Integrating Gradient into Apache Airflow
In this blog post, we’ll learn how you can integrate Sync’s Gradient with Airflow to optimize Databricks jobs.
Summary
In this blog post, we’ll explore how you can integrate Sync’s Gradient with Airflow. We’ll walk through the steps to create a DAG that will submit a run to Databricks, and then make a call through Sync’s library to generate a recommendation for an optimized cluster for that task. This DAG example can be used to automate the process of requesting recommendations for tasks that are submitted as jobs to Databricks.
A Common Use Case And It’s Challenges
Use Case:
A common implementation of Databricks within Airflow consists of using the DatabricksSubmitRunOperator to submit a pre-configured notebook to Databricks.
Challenges:
- Due to orchestration outside of Databricks’ ecosystem, these jobs are reflected as one-time runs
- It’s difficult to track cluster performance across multiple runs
- This is exacerbated by the fact that a dag can have multiple tasks that submit these one-off ‘jobs’ to Databricks.
How Can We Fix This?
We’ll set up a python operator to utilize Sync’s Library so we can generate recommendations and view them in Gradient’s UI. From there we can see the changes we need to make to have cost reductions in our cluster definitions. Let’s dive in!
Preparing Your Airflow Environment
Prerequisites
- Airflow (This tutorial uses 2.0+)
- Python 3.7+
- Sync Library installed and environment variables configured on the airflow instance (details below)
- An s3 path you would like to use for cluster logs – your databricks ARN will need access to this path so it can save the cluster logs there.

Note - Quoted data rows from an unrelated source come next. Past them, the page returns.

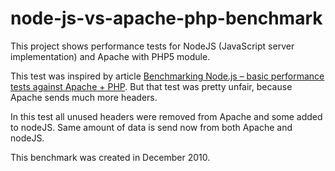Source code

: # node-js-vs-apache-php-benchmark

This project shows performance tests for NodeJS (JavaScript server implementation) and Apache with PHP5 module.

This test was inspired by article [Benchmarking Node.js – basic performance tests against Apache + PHP](http://zgadzaj.com/benchmarking-nodejs-basic-performance-tests-against-apache-php). But that test was pretty unfair, because Apache sends much more headers.

In this test all unused headers were removed from Apache and some added to nodeJS. Same amount of data is send now from both Apache and nodeJS.

This benchmark was created in December 2010.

- An account with Sync and a Project created to track the task you would like to optimize.
Sync Account Setup And Library Installation
Quick start instructions on how to create an account, project, and install the Sync Library can be found here. Please configure the cli on your airflow instance. When going through the configuration steps, be sure to choose yes when prompted to configure the Databricks variables.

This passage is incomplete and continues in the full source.